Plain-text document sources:
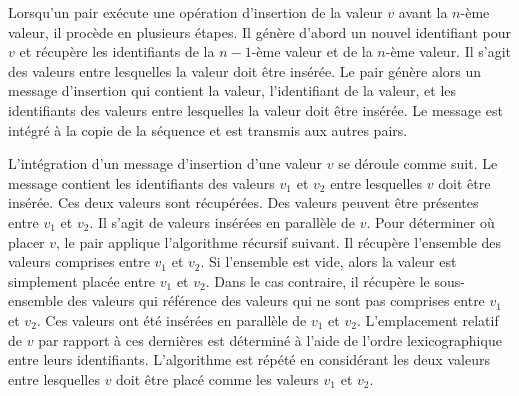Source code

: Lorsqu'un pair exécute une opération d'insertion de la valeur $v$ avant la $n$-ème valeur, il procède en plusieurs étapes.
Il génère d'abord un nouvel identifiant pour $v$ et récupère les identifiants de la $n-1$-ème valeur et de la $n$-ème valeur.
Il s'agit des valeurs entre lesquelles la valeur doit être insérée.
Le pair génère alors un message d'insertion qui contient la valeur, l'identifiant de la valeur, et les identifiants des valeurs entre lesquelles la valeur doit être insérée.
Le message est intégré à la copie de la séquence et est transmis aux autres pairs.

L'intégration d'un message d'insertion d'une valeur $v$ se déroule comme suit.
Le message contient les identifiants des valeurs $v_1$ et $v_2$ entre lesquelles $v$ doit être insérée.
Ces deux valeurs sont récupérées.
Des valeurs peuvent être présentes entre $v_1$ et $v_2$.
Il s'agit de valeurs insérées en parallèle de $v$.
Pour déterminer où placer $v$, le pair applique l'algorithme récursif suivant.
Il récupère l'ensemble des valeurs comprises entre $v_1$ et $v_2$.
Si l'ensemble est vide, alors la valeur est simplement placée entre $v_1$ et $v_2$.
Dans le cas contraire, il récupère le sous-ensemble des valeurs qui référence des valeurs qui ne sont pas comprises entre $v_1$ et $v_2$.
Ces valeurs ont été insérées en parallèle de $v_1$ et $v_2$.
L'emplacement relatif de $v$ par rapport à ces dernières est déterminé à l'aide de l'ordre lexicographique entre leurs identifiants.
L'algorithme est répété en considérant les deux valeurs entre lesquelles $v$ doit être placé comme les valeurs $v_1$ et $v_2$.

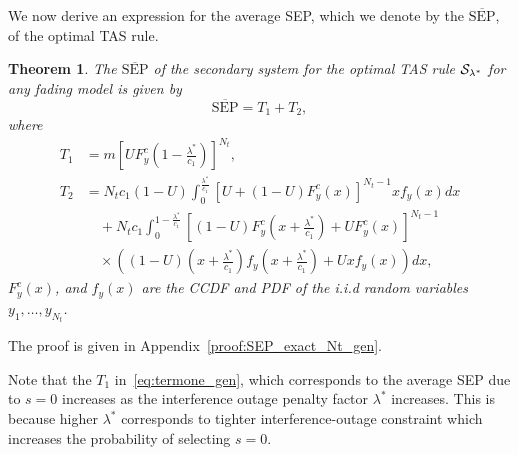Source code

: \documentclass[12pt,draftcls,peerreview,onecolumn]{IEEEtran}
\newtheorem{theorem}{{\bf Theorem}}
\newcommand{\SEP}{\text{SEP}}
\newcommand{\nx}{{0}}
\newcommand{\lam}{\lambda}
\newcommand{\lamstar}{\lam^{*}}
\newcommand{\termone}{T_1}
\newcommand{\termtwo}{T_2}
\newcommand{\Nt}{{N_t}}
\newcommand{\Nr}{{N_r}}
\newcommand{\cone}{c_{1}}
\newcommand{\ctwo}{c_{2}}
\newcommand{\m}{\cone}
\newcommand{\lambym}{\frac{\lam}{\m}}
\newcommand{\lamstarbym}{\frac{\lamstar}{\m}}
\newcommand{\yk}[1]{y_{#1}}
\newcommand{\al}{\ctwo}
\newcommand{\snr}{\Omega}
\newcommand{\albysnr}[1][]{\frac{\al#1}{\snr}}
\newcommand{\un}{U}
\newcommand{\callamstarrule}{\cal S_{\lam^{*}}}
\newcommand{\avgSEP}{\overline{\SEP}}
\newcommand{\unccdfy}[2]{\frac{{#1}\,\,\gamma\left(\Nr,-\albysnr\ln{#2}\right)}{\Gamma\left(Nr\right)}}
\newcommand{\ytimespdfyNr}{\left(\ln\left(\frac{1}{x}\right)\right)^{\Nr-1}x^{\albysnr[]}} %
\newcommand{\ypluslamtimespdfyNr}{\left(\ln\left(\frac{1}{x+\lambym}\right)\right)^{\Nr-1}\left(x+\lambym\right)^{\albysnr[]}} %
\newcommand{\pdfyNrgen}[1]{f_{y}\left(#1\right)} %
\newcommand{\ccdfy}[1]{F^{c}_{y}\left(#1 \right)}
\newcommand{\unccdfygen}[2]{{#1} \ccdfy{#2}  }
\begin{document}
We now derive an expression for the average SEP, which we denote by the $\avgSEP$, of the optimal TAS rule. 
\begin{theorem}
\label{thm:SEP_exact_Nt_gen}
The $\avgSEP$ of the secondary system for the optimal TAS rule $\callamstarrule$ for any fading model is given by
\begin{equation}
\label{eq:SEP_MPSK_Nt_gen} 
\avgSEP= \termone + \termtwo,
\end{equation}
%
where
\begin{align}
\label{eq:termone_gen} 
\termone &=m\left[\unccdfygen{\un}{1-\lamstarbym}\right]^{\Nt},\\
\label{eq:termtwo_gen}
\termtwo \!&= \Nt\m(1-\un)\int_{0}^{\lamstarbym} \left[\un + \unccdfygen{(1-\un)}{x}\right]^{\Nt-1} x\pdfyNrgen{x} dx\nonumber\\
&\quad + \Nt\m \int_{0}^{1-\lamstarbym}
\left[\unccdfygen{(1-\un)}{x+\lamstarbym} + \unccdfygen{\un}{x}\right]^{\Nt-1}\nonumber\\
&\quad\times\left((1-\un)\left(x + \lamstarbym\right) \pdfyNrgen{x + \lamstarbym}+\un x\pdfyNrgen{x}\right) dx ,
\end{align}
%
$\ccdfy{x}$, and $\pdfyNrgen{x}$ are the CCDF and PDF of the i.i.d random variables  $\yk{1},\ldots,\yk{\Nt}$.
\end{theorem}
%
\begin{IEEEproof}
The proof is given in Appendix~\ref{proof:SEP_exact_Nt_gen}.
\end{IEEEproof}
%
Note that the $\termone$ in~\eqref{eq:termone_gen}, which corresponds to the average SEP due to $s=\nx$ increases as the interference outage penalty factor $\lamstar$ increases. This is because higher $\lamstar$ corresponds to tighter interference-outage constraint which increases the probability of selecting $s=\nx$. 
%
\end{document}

## WHAT NEEDS TO BE DONE
Keep only the lines from the one containing "The proof is" to the end of the entries, and repeat them exactly.

## RESULT FOR THIS EXERCISE
The proof is given in Appendix~\ref{proof:SEP_exact_Nt_gen}.
\end{IEEEproof}
%
Note that the $\termone$ in~\eqref{eq:termone_gen}, which corresponds to the average SEP due to $s=\nx$ increases as the interference outage penalty factor $\lamstar$ increases. This is because higher $\lamstar$ corresponds to tighter interference-outage constraint which increases the probability of selecting $s=\nx$. 
%
\end{document}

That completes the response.